WITH Olympic selection on the line in today’s London Marathon, Susan Partridge needs no more motivation. However, if an extra nudge had been required, British Athletics provided her with it last month by omitting her from the World Half-Marathon Championships team. It is a decision that still rankles with the Scot.

“I was p****d off at being left out of the team because it was just inexplicable,” she says, having proved her credentials by running the Prague half-marathon faster than any of the British women had managed at the World Half-Marathon Championships a week earlier. “I’m cross with the governing body about the way they’ve handled it. I believe I should have been in there and I think I proved that.

“One of the main aims in the selection policy was to give marathon preparation opportunities. They did that with a couple of the other girls and then they came to me and totally disregarded that. It wasn’t because the girls they picked were so much faster because they weren’t, I’d beaten one of them in a half-marathon race a couple of weeks before the selection, so I couldn’t understand why they’d picked slower athletes who weren’t running the marathon.

“In my view, the selectors are getting it wrong too often and it needs to be looked at.”

Partridge was so annoyed she wrote an email to British Athletics asking to know why she didn’t fit the criteria for selection, but had no response.

“The very least I’m owed is an explanation,” she says. “There should be an appeals process. They’re making mistakes, and maybe that’s always going to happen, but it seems to me that they’re completely unaccountable.”

The Scot, however, has harnessed her disappointment to use it in a positive way.

“It has motivated me,” she says. “I think I respond well to pressure and when it matters, that’s when I perform. That’s the good thing about London, it’s black and white for Olympic selection.”

At the age of 36, this may be Partridge’s last chance to make an Olympic team and she knows she needs the run of her life today. Competition is fierce and selection will only be guaranteed by being one of the first two Britons to cross the finish line, as well as having dipped below the qualifying mark of 2 hours 31 minutes. She was agonisingly close to achieving the time at last October’s Chicago Marathon but missed out by just 31 seconds.

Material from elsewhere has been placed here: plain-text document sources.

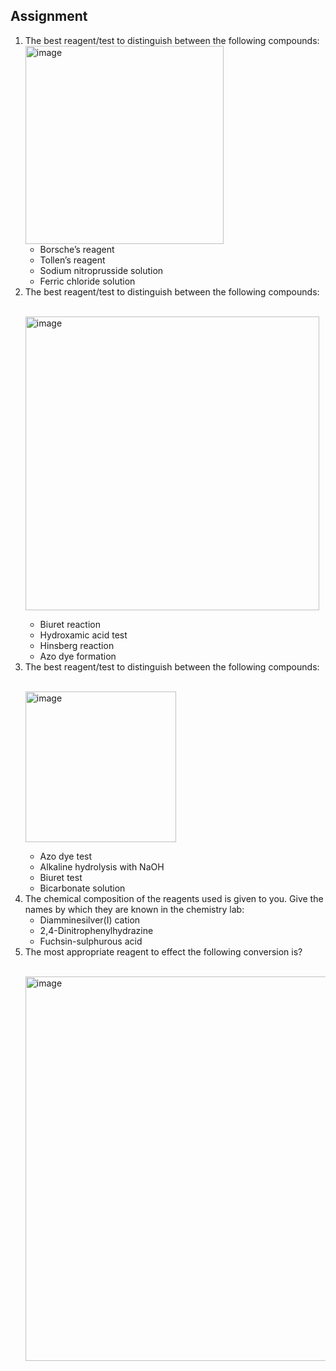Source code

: ## Assignment

<ol>
  <li>
    The best reagent/test to distinguish between the following compounds:

<br>
<img width="317" alt="image" src="https://github.com/user-attachments/assets/8a91ec4c-b5ee-4547-b891-dec59b2d5b09">


<ul>
      <li>Borsche’s reagent</li>
      <li>Tollen’s reagent</li>
      <li>Sodium nitroprusside solution</li>
      <li>Ferric chloride solution</li>
</ul>
  </li>

  <li>
    The best reagent/test to distinguish between the following compounds:



<br><img width="470" alt="image" src="https://github.com/user-attachments/assets/f95cd087-c0f5-4a6d-80cf-a6165a6ae8ce" />


<ul>
      <li>Biuret reaction</li>
      <li>Hydroxamic acid test</li>
      <li>Hinsberg reaction</li>
      <li>Azo dye formation</li>
</ul>
  </li>

  <li>
    The best reagent/test to distinguish between the following compounds:

<br><img width="241" alt="image" src="https://github.com/user-attachments/assets/e8eac669-13c8-4df0-855a-5396a9a70eab" />

<ul>
      <li>Azo dye test</li>
      <li>Alkaline hydrolysis with NaOH</li>
      <li>Biuret test</li>
      <li>Bicarbonate solution</li>
</ul>
  </li>

  <li>
    The chemical composition of the reagents used is given to you. Give the names by which they are known in the chemistry lab:
    <ul>
      <li>Diamminesilver(I) cation</li>
      <li>2,4-Dinitrophenylhydrazine</li>
      <li>Fuchsin-sulphurous acid</li>
    </ul>
  </li>

  <li>
    The most appropriate reagent to effect the following conversion is?
  </li>

<br><img width="615" alt="image" src="https://github.com/user-attachments/assets/6b315e20-bbfa-48e4-9175-5e0334a0f99c" />

</ol>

Partridge’s fastest marathon is 2:30:46, which she ran at the 2013 London Marathon, a performance she needs to repeat today.

“I always get a bit nervous as well as excited in the lead-up but my build-up for this race has gone well,” says the Scot, who needs an Olympic Games on her CV to complete the quartet of major sporting events having competed in the World and European Championships, as well as the Commonwealth Games. “When I start tapering, I start to wonder: have I done enough? Am I getting too old? But I’m excited and I believe I’ll be in good form at the start line.”

This year’s London Marathon field is strong and includes five women who have run sub-2:20. But with half a dozen Britons, including Partridge’s compatriot, Freya Ross, in with a shout of Olympic selection, much of the focus will be on the home athletes and the Oban-born runner knows she must be mindful of what her competitors are doing.

“It should be a good race and it won’t be a time-trial, it’s going to be about beating the other athletes in the field for qualification,” she says. “It’s two-and-a-half hours of pain compared to however many weeks of disappointment if you miss out. I imagine there’ll be a group running together until about half way and then things will begin to happen.”

As with most sports, elite marathon running is a mind game and Partridge is not unique in using visualisation as a tool to improve her performance. What is more unusual though, are the scenarios she imagines while racing.

“I’ll be picturing myself finishing strongly down the Mall and winning,” she says. “But I also think about bizarre things happening; I’ll picture myself falling and then getting up and catching up with the field. Or I’ll be in a scene in a Hollywood action movie, with a cheesy theme tune playing, and crossing the finishing line. It doesn’t have to be remotely realistic, it’s just anything that feeds the adrenaline.”

Hopefully, adrenaline won’t be in short supply today.